New Yorkers can expect more misery on the streets as well as underground if the MTA has to follow through on the austerity measures it unveiled yesterday. The transportation analysts behind the Kheel Plan -- the congestion pricing variant that balances higher driver fees with free transit -- calculate that the likely combination of service cuts and higher fares and tolls will put tens of thousands more cars on the road:
Kheel's team reported these likely consequences from a combination of a 25% across-the-board subway-and-bus fare hike and proposed service cuts, along with a $1.00 increase in MTA bridge and tunnel tolls:
- An additional 30,000 cars (a 4 percent increase) driven into the City’s most congested streets
- A 6 percent drop in subway ridership and a 4 percent drop in bus ridership;
- A 4 percent decrease in already snail-paced traffic speeds
The figures derive from an updated version of the Balanced Transportation Analyzer, the Kheel planners' number-crunching algorithm. The new BTA will be unveiled shortly, together with a revised Kheel Plan, "with time-varying tolls and subway fares sufficient to close the MTA deficit and fund vital expansions." That means the new plan will include the option to charge fares during peak times, spokesman Mark Hannah told Streetsblog. (Charles Komanoff outlined the revisions on Streetsblog this June.)
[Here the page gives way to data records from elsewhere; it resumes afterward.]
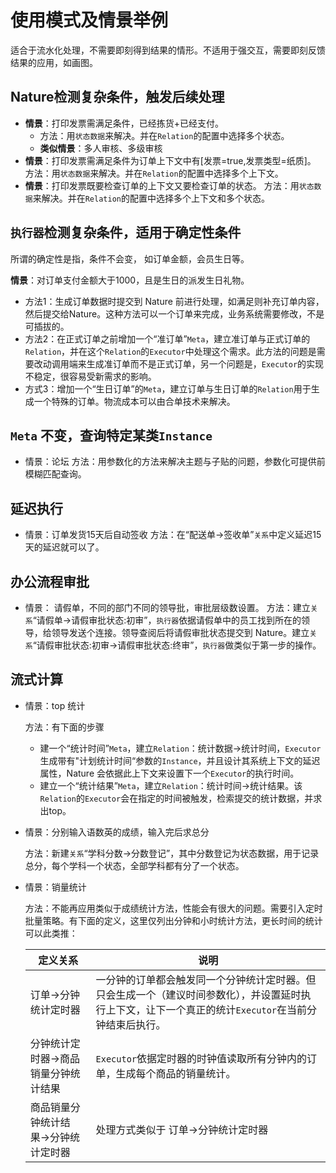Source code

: # 使用模式及情景举例

适合于流水化处理，不需要即刻得到结果的情形。不适用于强交互，需要即刻反馈结果的应用，如画图。

## Nature检测复杂条件，触发后续处理

- **情景**：打印发票需满足条件，已经拣货+已经支付。
  - 方法：用`状态数据`来解决。并在`Relation`的配置中选择多个状态。
  - **类似情景**：多人审核、多级审核
- **情景**：打印发票需满足条件为订单上下文中有[发票=true,发票类型=纸质]。
  方法：用`状态数据`来解决。并在`Relation`的配置中选择多个上下文。
- **情景**：打印发票既要检查订单的上下文又要检查订单的状态。
  方法：用`状态数据`来解决。并在`Relation`的配置中选择多个上下文和多个状态。

## `执行器`检测复杂条件，适用于确定性条件

所谓的确定性是指，条件不会变， 如订单金额，会员生日等。

**情景**：对订单支付金额大于1000，且是生日的派发生日礼物。

- 方法1：生成订单数据时提交到 Nature 前进行处理，如满足则补充订单内容，然后提交给Nature。这种方法可以一个订单来完成，业务系统需要修改，不是可插拔的。
- 方法2：在正式订单之前增加一个“准订单”`Meta`，建立准订单与正式订单的`Relation`，并在这个`Relation`的`Executor`中处理这个需求。此方法的问题是需要改动调用端来生成准订单而不是正式订单，另一个问题是，`Executor`的实现不稳定，很容易受新需求的影响。
- 方式3：增加一个“生日订单”的`Meta`，建立订单与生日订单的`Relation`用于生成一个特殊的订单。物流成本可以由合单技术来解决。

## `Meta` 不变，查询特定某类`Instance`

- 情景：论坛
  方法：用参数化的方法来解决主题与子贴的问题，参数化可提供前模糊匹配查询。
## 延迟执行

- 情景：订单发货15天后自动签收
  方法：在“配送单->签收单”`关系`中定义延迟15天的延迟就可以了。

## 办公流程审批

- 情景：  请假单，不同的部门不同的领导批，审批层级数设置。
  方法：建立`关系`“请假单->请假审批状态:初审”，`执行器`依据请假单中的员工找到所在的领导，给领导发送个连接。领导查阅后将请假审批状态提交到 Nature。建立`关系`“请假审批状态:初审->请假审批状态:终审”，`执行器`做类似于第一步的操作。

## 流式计算

- 情景：top 统计

  方法：有下面的步骤

  - 建一个“统计时间”`Meta`，建立`Relation`：统计数据->统计时间，`Executor`生成带有"计划统计时间“参数的`Instance`，并且设计其系统上下文的延迟属性，Nature 会依据此上下文来设置下一个`Executor`的执行时间。
  - 建立一个“统计结果”`Meta`，建立`Relation`：统计时间->统计结果。该`Relation`的`Executor`会在指定的时间被触发，检索提交的统计数据，并求出top。

- 情景：分别输入语数英的成绩，输入完后求总分

  方法：新建`关系`“学科分数->分数登记”，其中分数登记为状态数据，用于记录总分，每个学科一个状态，全部学科都有分了一个状态。

- 情景：销量统计

  方法：不能再应用类似于成绩统计方法，性能会有很大的问题。需要引入定时批量策略。有下面的定义，这里仅列出分钟和小时统计方法，更长时间的统计可以此类推：

  | 定义关系                             | 说明                                                         |
  | ------------------------------------ | ------------------------------------------------------------ |
  | 订单->分钟统计定时器                 | 一分钟的订单都会触发同一个分钟统计定时器。但只会生成一个（建议时间参数化），并设置延时执行上下文，让下一个真正的统计`Executor`在当前分钟结束后执行。 |
  | 分钟统计定时器->商品销量分钟统计结果 | `Executor`依据定时器的时钟值读取所有分钟内的订单，生成每个商品的销量统计。 |
  | 商品销量分钟统计结果->分钟统计定时器 | 处理方式类似于 订单->分钟统计定时器                          |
Free transit was not bandied about much at the Ravitch Commission's public hearings in September, but Kheel's team sees a window of opportunity in the next election. "Our major goal is to make our
plan an issue in the 2009 campaign," Hannah said, noting that several electeds have reacted positively to the Kheel proposal. "It's a matter of, at this point,
getting a champion."
Meanwhile, for all you wonks in the audience, follow the jump for more information on the methodology behind the projections.
- The team's findings conservatively reflect the expected reduction in car travel from a $1.00 toll increase on MTA bridges and tunnels.
- The Kheel team assumed that the MTA's subway service cuts result in an average 6% increase in the duration of an average trip.
- The BTA assumes conservatively that only half of “disappeared” transit trips re-materialize as car trips; it also takes carpooling into account, so that each new trip in a car adds less than one new car to the roads.
- The BTA feeds back traffic increases to travel demand (i.e., road gridlock is somewhat self-limiting), thus producing a conservative estimate of the number of additional cars resulting from costlier and less-frequent transit service.
- The BTA includes conservative (low) assumptions of the effect of higher fares on subway use (“price-elasticities” of -0.09 for subway work trips, -0.234 for other subway trips).